Em França, antes da queda do império, os reaccionarios, que previam os acontecimentos, diziam em alta voz que era preciso fazer ao proletariado uma sangria de 40,000 homens em Paris. A derrota da Commune permittiu-lhes pôr em pratica os seus humanitários projectos. Os soldados da ordem fuzilaram 3,000 homens, e os pontões e calabouços receberam outros 40,000, e mais de 60,000 operarios emigraram de Paris. Por este preço as cortezãs de todas as cathegorias podem exercer hoje tranquillamente o seu honroso commercio, e a burguezia póde fazer em paz a sua laboriosa digestão, mas a população trabalhadora de Paris ficou dizimada, e em consequência disto, secou-se a fonte dos benefícios capitalistas. Os trabalhadodores que permaneceram em Paris impõem, como donos, as suas condições aos seus antigos mestres ou fabricantes.

Em Inglaterra e França, quando se começou a introduzir as crianças nas fabricas, fez-se trabalhar tanto aquellas infelizes creaturas, e alimentavam-se tão mal, que uma espantosa mortalidade assolou os districtos manufactureiros. As crianças que se livravam da morte chegavam a ser miseráveis adolescentes e homens debeis que procreavam filhos rachiticos. Os fabricantes mais previstos comprehenderam que aquella exploração desregrada e sem piedade da infancia ia exterminar a razão e destruir a matéria creadora dos seus benefícios industriaes, e foram os primeiros a pedir leis para regular o trabalho nas fabricas. Hoje mesmo em Paris, vemos os industriaes e proprietários pedir a amnistia, para attrahirem a Paris os operarios emigrados e os que gemem nas prisões, e para terem homens que explorar.

Mas não se acham sempre tão magnificas occasiões de matanças, e nesse caso recorre-se a outro meio que sendo mais doce, é ainda barbaro e cruel: á emigração. Inglaterra, o paiz mais industrial do mundo, onde o proletariado attinge proporções gigantescas, e offerece por isso mais perigo á ordem burgueza, viu seis milhões de seus filhos emigrarem para a America e Australia no espaço de 24 annos, o que dá 230,000 emigrados por anno. Quão mesquinha parece a matança de 30,000 parisenses, ao lado destas exportações britânicas. Esta emigração em massa está salvando, ha vinte annos, a Inglaterra de uma revolução social, porque allivia do seu seio a parte mais viril e intelligente do proletariado inglez.

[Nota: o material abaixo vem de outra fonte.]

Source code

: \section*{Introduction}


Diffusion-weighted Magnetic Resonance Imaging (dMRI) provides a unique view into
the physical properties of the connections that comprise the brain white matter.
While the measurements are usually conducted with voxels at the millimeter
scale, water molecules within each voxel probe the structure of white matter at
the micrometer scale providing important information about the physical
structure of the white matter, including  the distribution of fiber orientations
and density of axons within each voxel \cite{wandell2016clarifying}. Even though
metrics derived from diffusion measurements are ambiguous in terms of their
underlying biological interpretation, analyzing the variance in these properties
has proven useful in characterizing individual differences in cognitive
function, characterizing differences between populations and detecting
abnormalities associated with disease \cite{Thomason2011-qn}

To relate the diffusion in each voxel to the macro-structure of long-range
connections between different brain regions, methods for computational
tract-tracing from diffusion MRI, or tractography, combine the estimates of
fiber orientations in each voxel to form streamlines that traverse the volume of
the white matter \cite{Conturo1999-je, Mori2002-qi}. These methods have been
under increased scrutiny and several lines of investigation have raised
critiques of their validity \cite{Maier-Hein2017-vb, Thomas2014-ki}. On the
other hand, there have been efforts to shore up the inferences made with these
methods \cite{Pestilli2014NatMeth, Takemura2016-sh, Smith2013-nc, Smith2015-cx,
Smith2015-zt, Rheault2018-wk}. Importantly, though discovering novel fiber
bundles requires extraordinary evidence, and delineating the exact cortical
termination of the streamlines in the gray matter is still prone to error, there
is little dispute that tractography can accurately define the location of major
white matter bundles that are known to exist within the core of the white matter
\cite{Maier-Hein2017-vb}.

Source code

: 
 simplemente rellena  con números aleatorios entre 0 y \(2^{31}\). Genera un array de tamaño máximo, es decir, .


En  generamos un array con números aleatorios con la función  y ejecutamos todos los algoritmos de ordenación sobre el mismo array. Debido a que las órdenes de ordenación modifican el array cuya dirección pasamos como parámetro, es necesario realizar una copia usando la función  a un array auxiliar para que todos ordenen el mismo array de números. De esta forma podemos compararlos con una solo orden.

Ainda que a burguezia ingleza favorece em momentos de crise esta emigração, as mesmas necessidades da industria a obrigam a pôr-lhe cobro, passada a crise, havendo até chegado a pedir ao parlamento leis para obstar á emigração.

E não se imagine que estes factos sejam peculiares a um paiz como a Inglaterra; não; d’uma nação visinha, em Portugal, cujas condições sociaes e económicas são as mesmas que em Hespanha, aconteceu ultimamente um facto analogo.»

A Correspondência de Hespanha publicou o seguinte despacho telegraphico:

«A imprensa chama a altenção sobre a emigração dos trabalhadores portuguezes para a America ingleza. O governo, desejoso de sustar a emigração resolveu reunir um conselho que informe sobre a convenienda de dar trabalhos nos terrenos incultos da provincia do Alemtejo.»